Company Generates $29.2 Million in Sales on 9-Month Transition Year
Fort Lauderdale, FL, April 16, 2024 (GLOBE NEWSWIRE) -- The Singing Machine Company, Inc. (“Singing Machine”) (NASDAQ: MICS) – the worldwide leader in consumer karaoke products, today announced its results of operations for the nine-month period ended December 31, 2023. The Company has historically reported on a March 31 fiscal year end and transitioned to a December 31 fiscal year end with the Transition Period Annual Report released today.
“We are pleased to provide a comprehensive update on the Company’s financial results of operations,” commented Gary Atkinson, CEO of the Singing Machine. “Overall, we saw a broadly weakened retail environment for much of 2023, with the Christmas retail season being marginally improved relative to the 2022 season. The backdrop of a potential recession, inflation and high interest rates played a large role in overall retail sentiment.”

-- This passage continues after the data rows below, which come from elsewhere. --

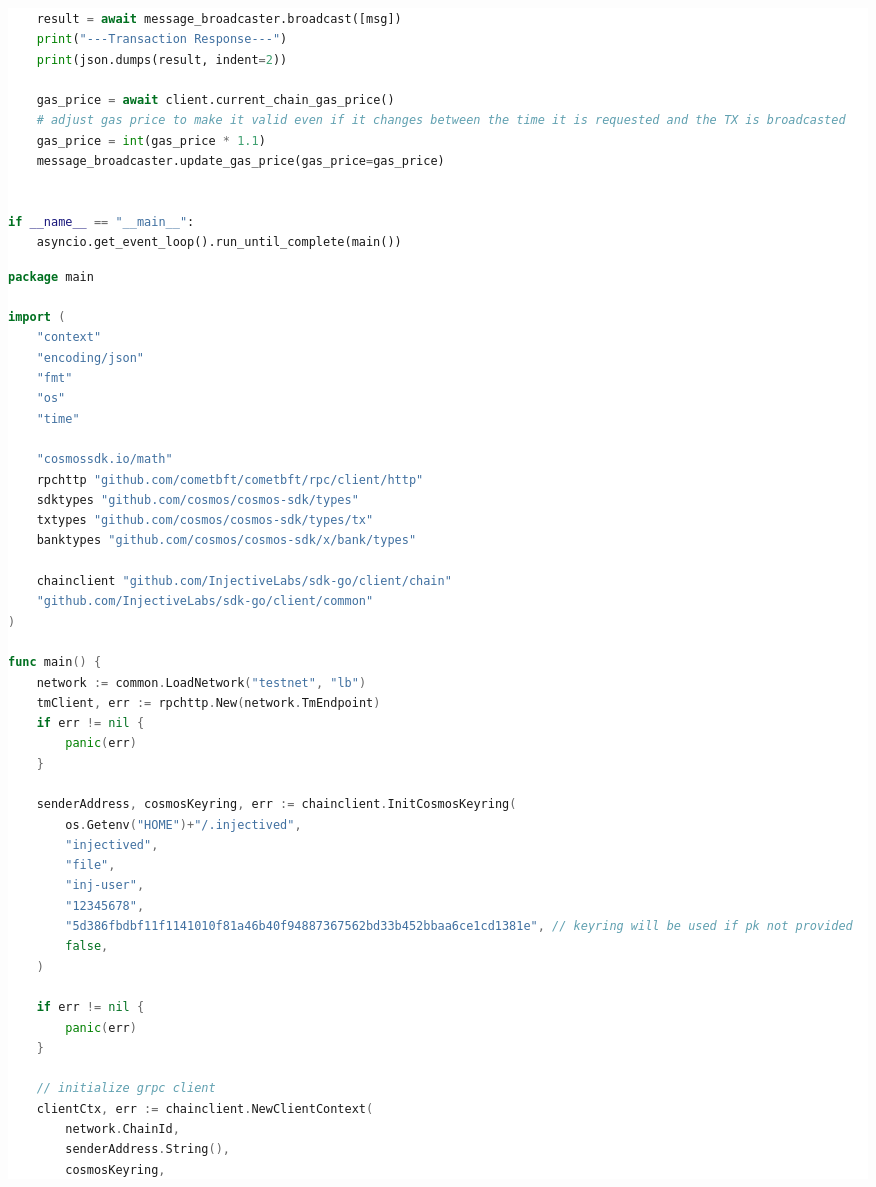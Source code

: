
 ```py
    result = await message_broadcaster.broadcast([msg])
    print("---Transaction Response---")
    print(json.dumps(result, indent=2))

    gas_price = await client.current_chain_gas_price()
    # adjust gas price to make it valid even if it changes between the time it is requested and the TX is broadcasted
    gas_price = int(gas_price * 1.1)
    message_broadcaster.update_gas_price(gas_price=gas_price)


if __name__ == "__main__":
    asyncio.get_event_loop().run_until_complete(main())
```




```go
package main

import (
	"context"
	"encoding/json"
	"fmt"
	"os"
	"time"

	"cosmossdk.io/math"
	rpchttp "github.com/cometbft/cometbft/rpc/client/http"
	sdktypes "github.com/cosmos/cosmos-sdk/types"
	txtypes "github.com/cosmos/cosmos-sdk/types/tx"
	banktypes "github.com/cosmos/cosmos-sdk/x/bank/types"

	chainclient "github.com/InjectiveLabs/sdk-go/client/chain"
	"github.com/InjectiveLabs/sdk-go/client/common"
)

func main() {
	network := common.LoadNetwork("testnet", "lb")
	tmClient, err := rpchttp.New(network.TmEndpoint)
	if err != nil {
		panic(err)
	}

	senderAddress, cosmosKeyring, err := chainclient.InitCosmosKeyring(
		os.Getenv("HOME")+"/.injectived",
		"injectived",
		"file",
		"inj-user",
		"12345678",
		"5d386fbdbf11f1141010f81a46b40f94887367562bd33b452bbaa6ce1cd1381e", // keyring will be used if pk not provided
		false,
	)

	if err != nil {
		panic(err)
	}

	// initialize grpc client
	clientCtx, err := chainclient.NewClientContext(
		network.ChainId,
		senderAddress.String(),
		cosmosKeyring,
```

“Despite these headwinds, we saw a number of positive developments. We saw increased demand for our higher-end products, particularly our WiFi enabled products that sold very well. We also saw music subscription sales increase 35% year over year. We saw real strength in our best, highest-margin offerings, and this is where we intend to drive growth and profitability in the future.”
“We see the karaoke market further separating into two very distinct sub-markets. First, there are the competitors that deliver technology-enabled, sophisticated products that command a higher average sales price. Then there are the more promotional, less-proprietary offerings that are price-driven. We are systematically driving our product mix towards the higher-end, higher-margin end of this spectrum.”
“Together with our strategic partners at Stingray, we are focused on driving consumers to a best-in-class product, coupled with an industry-leading content app. Our newest version app has been rebuilt from the ground-up to support direct integration into our karaoke devices, automotive infotainment systems, and smart TVs. Our goal is to leverage Stingray’s world-wide, industry-leading digital music library to extend our karaoke hardware into more devices and more applications. Our consumer strategy remains to leverage strong product placement through our retail partners with a recurring revenue model that leverages our brand, our market share, and our technology going forward,” concluded Mr. Atkinson.
Results of operations are summarized as follows:
- Revenues: Net sales for the nine-month transition period ended December 31, 2023 were approximately $29.2 million, representing a decrease of approximately $6.7 million (18.7%) from approximately $35.9 million for the same period in 2022 (unaudited).
- We experienced a decrease in net sales to four of our five major customers in the Transition Period in 2023 as compared to the same period in 2022 (unaudited). The two largest single declines in sales by customer were Amazon and Sam’s Club. Sam’s Club elected to reduce the number of products it carried during the Christmas retail season, whereas Amazon experienced across the board decreases in all product lines.
- Among the Company’s top 5 accounts, only Costco experienced significant growth, which was primarily attributable to approximately $3.0 million in new business from new business with Costco Canada.
- Gross Profits: Gross profit for the Transition Period in 2023 was approximately $6.2 million, or 21.2% of net sales, compared to approximately $8.4 million, or 23.5% of sales for the same period in 2022 (unaudited). This represented a decrease of approximately $2.2 million or 26.6%.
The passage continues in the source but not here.